記者:ソウル便の減便について伺いたい。デイリー運航から3往復に、大幅に減便されるということで、県内にも影響があると思うが、知事はどのようなことが懸念されると思われているか伺いたい。

知事:それまで以前、大変好調だったインバウンドの関係では、その時点との比較では、やはりそういういわゆる観光関係の事業というのは、場所場所によって違うと思いますけれども、落ち込みは出てくると思います。ただ、いろんな観光地にも、全てが全て韓国の方ばかりではないわけでありまして、現在、中国・上海線は、引き続き好調ですし、香港便は5便に増やす予定になっております。
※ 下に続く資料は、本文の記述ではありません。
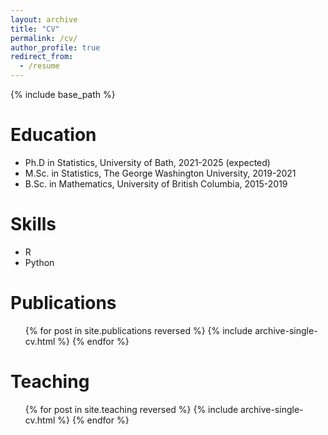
 ```yaml
---
layout: archive
title: "CV"
permalink: /cv/
author_profile: true
redirect_from:
  - /resume
---
```


{% include base_path %}

Education
======
* Ph.D in Statistics, University of Bath, 2021-2025 (expected)
* M.Sc. in Statistics, The George Washington University, 2019-2021
* B.Sc. in Mathematics, University of British Columbia, 2015-2019

Skills
======
* R
* Python

Publications
======
  <ul>{% for post in site.publications reversed %}
    {% include archive-single-cv.html %}
  {% endfor %}</ul>

  
Teaching
======
  <ul>{% for post in site.teaching reversed %}
    {% include archive-single-cv.html %}
  {% endfor %}</ul>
台湾便は、デイリーになって、冬ダイヤがちょっと残念ながら、非常に慎重に需要を見ているということ、あるいは、航空会社の、いろんなネットワーク再編ということも事情としてあるのではないかと思いますけれども、ただ、台北便の搭乗率自体は、相変わらず好調だと思っていますので、トータルで見たときに、どこまで影響がインバウンド全体としてあるのかっていうのはまだよく見定めてみないと分からないと思います。その他の経済的な、いろんなビジネスでの用務のために、やはりデイリーと3便とでは、利便性が違いますので、その辺はやはり少しデイリーのときのような、すぐ思い立ったら行けるという、あるいは向こうからの、いろんな用務で行って帰りの日程も、ちょっと制約をいろいろされるということは、どうしても出てくるかなと思っておりますけれども、やはりそういった点もまた、解消していくように、いろんな利用促進によってそこを底上げしていければと思っています。